_Work instruction_. Return every line from the records below in which the word "goggles" is found.

Collected data:
┌──

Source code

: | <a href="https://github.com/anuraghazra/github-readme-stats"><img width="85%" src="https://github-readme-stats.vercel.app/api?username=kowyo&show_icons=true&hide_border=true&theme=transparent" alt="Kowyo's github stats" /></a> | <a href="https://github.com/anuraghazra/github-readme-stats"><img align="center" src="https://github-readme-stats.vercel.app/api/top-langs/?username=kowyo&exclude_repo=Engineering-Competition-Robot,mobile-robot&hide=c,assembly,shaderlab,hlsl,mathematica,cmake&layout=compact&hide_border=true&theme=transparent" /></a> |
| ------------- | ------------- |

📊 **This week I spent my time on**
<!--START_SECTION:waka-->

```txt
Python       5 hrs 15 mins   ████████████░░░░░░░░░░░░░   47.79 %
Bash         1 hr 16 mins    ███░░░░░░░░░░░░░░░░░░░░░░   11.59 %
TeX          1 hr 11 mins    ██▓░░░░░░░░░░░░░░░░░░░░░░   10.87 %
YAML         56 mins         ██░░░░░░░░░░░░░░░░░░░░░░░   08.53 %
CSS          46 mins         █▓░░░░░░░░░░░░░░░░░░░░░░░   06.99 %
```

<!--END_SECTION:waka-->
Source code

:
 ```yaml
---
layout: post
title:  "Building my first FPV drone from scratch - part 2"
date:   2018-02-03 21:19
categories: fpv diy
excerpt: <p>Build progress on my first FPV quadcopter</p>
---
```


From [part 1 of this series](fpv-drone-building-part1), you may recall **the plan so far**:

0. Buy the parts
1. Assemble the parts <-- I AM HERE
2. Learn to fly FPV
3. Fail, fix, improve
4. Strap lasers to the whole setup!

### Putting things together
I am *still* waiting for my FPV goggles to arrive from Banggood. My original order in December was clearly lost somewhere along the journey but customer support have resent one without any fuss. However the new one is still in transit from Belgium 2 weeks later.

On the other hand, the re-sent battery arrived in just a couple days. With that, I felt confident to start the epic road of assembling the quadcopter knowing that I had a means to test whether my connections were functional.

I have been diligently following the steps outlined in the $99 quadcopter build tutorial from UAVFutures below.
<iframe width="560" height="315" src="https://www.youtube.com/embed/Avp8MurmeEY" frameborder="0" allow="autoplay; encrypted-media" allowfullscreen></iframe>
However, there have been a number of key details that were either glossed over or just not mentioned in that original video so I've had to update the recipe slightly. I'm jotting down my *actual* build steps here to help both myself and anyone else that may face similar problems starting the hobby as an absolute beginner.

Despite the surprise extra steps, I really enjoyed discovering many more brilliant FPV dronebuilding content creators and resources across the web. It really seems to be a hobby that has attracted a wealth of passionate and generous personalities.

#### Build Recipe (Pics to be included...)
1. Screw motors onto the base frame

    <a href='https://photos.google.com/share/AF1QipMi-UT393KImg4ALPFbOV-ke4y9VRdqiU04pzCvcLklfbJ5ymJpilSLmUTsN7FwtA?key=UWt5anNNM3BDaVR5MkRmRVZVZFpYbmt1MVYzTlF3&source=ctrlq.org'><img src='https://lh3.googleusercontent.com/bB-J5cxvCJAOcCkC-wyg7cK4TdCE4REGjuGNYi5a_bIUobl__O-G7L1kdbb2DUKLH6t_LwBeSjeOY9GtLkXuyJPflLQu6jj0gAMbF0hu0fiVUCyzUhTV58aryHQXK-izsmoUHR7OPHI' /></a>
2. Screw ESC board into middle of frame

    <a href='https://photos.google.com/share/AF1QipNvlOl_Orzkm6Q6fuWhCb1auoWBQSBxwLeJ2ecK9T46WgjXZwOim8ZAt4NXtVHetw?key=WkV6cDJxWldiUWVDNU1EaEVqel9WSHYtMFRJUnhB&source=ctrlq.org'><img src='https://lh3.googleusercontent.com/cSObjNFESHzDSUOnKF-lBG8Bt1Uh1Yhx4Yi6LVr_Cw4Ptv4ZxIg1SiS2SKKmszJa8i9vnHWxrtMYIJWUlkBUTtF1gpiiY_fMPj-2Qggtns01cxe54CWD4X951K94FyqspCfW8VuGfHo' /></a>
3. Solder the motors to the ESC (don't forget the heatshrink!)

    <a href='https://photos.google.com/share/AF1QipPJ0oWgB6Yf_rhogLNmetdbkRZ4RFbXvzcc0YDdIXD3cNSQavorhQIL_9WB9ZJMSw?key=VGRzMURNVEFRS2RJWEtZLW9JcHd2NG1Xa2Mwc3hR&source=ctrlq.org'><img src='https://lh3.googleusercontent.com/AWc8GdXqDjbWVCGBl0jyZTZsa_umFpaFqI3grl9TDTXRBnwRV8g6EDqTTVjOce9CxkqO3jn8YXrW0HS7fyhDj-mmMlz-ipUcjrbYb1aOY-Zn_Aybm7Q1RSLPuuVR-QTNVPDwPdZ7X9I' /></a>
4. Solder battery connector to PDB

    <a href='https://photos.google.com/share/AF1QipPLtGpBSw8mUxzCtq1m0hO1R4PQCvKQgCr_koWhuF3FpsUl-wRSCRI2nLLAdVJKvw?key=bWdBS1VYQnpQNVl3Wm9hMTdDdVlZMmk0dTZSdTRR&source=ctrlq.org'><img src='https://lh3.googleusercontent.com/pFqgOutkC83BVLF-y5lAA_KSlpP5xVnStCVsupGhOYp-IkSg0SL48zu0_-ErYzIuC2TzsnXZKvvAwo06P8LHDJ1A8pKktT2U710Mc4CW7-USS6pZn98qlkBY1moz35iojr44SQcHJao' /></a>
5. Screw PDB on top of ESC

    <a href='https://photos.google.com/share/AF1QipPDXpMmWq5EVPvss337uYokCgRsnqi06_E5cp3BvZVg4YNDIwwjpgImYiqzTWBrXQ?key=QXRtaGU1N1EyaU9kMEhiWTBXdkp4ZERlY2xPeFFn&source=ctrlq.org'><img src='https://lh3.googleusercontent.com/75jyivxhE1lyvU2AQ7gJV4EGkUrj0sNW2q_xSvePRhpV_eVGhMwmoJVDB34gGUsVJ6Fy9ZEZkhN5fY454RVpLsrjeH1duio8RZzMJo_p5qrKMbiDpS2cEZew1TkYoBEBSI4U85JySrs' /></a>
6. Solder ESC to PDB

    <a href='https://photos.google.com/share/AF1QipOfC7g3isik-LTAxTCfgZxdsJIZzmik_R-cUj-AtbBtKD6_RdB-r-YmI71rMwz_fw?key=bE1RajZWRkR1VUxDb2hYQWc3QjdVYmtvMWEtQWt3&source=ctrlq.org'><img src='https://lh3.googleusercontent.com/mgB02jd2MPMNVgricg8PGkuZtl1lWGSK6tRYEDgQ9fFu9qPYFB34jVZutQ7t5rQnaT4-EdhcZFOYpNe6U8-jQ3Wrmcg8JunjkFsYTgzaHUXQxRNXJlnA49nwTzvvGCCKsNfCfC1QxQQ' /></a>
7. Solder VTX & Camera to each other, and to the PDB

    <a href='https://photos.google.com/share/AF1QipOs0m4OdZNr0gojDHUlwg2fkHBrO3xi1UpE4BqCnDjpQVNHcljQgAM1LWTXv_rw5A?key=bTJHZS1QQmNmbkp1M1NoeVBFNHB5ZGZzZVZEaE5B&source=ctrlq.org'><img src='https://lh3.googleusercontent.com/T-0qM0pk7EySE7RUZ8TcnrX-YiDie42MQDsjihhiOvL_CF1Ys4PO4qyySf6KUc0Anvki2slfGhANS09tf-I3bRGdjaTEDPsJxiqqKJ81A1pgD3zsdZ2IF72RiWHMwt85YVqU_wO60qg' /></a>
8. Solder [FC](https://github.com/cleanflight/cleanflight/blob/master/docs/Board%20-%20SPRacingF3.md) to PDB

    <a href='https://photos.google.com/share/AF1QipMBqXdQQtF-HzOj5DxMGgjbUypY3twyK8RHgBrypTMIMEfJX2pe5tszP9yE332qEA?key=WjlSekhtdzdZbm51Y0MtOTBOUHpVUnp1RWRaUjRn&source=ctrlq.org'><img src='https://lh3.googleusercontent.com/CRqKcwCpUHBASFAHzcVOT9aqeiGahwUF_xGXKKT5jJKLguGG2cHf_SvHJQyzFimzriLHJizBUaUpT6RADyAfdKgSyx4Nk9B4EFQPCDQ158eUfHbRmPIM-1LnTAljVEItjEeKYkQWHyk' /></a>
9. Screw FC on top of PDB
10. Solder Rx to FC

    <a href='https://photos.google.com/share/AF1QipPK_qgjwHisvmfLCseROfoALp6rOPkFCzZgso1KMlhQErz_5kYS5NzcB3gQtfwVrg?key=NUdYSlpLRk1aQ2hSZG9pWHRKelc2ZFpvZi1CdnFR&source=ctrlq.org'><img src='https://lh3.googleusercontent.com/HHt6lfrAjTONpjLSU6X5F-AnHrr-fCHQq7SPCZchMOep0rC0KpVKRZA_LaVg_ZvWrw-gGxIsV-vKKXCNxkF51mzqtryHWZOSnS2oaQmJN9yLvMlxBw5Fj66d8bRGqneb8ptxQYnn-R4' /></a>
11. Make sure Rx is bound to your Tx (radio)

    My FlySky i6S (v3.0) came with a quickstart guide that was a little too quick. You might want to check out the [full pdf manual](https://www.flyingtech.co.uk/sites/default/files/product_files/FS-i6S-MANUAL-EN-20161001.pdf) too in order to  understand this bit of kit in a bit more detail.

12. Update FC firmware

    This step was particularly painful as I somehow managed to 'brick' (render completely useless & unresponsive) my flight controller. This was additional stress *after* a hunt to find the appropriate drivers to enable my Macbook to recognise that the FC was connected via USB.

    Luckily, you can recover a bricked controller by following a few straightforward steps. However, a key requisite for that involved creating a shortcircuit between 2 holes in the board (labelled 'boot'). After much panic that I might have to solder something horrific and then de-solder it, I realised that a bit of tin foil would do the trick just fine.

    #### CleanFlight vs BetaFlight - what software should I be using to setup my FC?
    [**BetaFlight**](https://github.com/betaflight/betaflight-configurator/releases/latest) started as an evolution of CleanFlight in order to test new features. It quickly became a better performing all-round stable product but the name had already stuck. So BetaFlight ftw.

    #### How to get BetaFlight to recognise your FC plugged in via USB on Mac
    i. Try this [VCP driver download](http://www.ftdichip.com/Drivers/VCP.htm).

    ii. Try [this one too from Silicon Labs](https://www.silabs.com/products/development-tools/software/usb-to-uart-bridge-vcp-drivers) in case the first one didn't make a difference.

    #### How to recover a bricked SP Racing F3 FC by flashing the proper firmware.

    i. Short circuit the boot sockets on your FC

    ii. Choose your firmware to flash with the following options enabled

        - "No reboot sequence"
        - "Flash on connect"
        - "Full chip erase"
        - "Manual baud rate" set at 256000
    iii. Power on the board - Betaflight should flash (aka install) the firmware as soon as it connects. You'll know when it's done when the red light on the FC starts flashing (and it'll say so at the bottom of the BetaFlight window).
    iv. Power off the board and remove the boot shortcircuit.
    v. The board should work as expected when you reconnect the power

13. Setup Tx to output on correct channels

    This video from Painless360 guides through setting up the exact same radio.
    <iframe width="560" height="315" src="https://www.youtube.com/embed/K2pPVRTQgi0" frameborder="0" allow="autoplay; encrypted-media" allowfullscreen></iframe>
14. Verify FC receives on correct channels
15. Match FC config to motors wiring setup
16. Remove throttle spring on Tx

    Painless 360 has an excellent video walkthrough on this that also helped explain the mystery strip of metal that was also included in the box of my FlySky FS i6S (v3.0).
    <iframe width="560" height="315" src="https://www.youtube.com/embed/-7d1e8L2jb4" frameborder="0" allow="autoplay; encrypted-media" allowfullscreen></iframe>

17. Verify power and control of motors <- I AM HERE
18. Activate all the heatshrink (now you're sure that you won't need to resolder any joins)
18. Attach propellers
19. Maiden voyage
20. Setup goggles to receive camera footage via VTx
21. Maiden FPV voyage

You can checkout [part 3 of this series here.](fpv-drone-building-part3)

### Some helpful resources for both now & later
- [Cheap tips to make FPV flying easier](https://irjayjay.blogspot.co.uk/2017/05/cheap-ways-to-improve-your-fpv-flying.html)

└──

_Answer to this problem_.
I am *still* waiting for my FPV goggles to arrive from Banggood. My original order in December was clearly lost somewhere along the journey but customer support have resent one without any fuss. However the new one is still in transit from Belgium 2 weeks later.
20. Setup goggles to receive camera footage via VTx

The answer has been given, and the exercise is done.